Fehmi Koru*
Türkiye’ye dışarıdan bakanların epey bir zamandır ülkemizdeki siyasi sisteme yapıştırdıkları sıfat sonunda bizde de geniş kabule kavuştu. Yönetime ‘otoriter’ sıfatı yakıştırılıyor ve meydana gelen her yeni gelişme o tespit ışığında değerlendiriliyor.
Son birkaç yıl içerisinde elimden geçen çok sayıda yabancı yayında -kitap ve makalede- gördüğüm şu: Dünyada neredeyse moda haline gelen ‘otoriter’ yönetimlere örnek verilmesi gerektiğinde mutlaka Türkiye’nin adı da geçiriliyor.
O kitaplarla makalelerin yazılmasına sebep olan Donald Trump’ın dört yılında ABD de aynı yolda bir ülke olarak görülüyordu.
Trump gitti, fakat Avrupa da dahil farklı coğrafyalardaki ‘otoriter’ yönetimler varlıklarını sürdürüyorlar.
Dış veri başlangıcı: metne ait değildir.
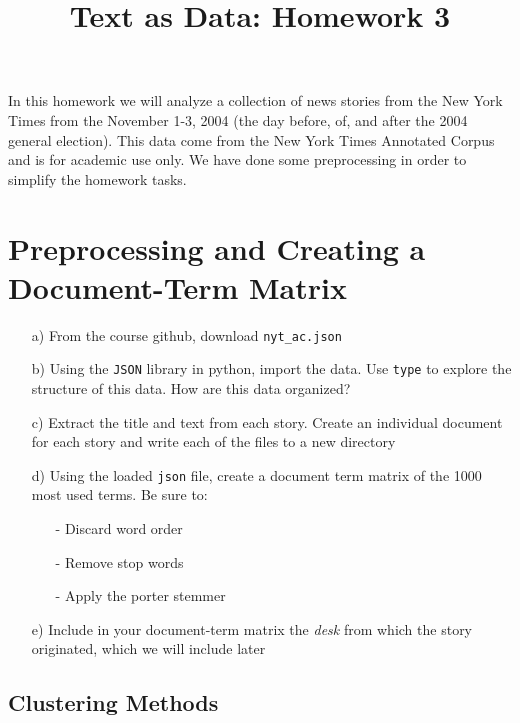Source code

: \documentclass[12pt,letterpaper]{article}
\title{Text as Data: Homework 3}
\begin{document}
\maketitle

In this homework we will analyze a collection of news stories from the New York Times from the November 1-3, 2004 (the day before, of, and after the 2004 general election). This data come from the New York Times Annotated Corpus and is for academic use only. We have done some preprocessing in order to simplify the homework tasks.


\section{Preprocessing and Creating a Document-Term Matrix}

\begin{itemize}
\item[a)] From the course github, download {\tt nyt\_ac.json} 
\item[b)] Using the {\tt JSON} library in python, import the data. Use {\tt type} to explore the structure of this data. How are this data organized?
\item[c)] Extract the title and text from each story.  Create an individual document for each story and write each of the files to a new directory 
\item[d)] Using the loaded {\tt json} file, create a document term matrix of the 1000 most used terms.  Be sure to: 
\begin{itemize}
\item[-] Discard word order
\item[-] Remove stop words
\item[-] Apply the porter stemmer
\end{itemize}
\item[e)] Include in your document-term matrix the \emph{desk} from which the story originated, which we will include later
\end{itemize}

\subsection*{Clustering Methods}
\end{document}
‘Otoriter yönetim’ denildiğinde akla yalnızca ‘tek adam rejimi’ gibi genel-geçer yakıştırmalar gelmemeli. Rejimin otoriter olması için başta bütün ipleri elinde tutan bir tek kişinin bulunması gerekmiyor; daha önemli olan o kişinin veya kişilerin yönettiği halkın ne hissettiği…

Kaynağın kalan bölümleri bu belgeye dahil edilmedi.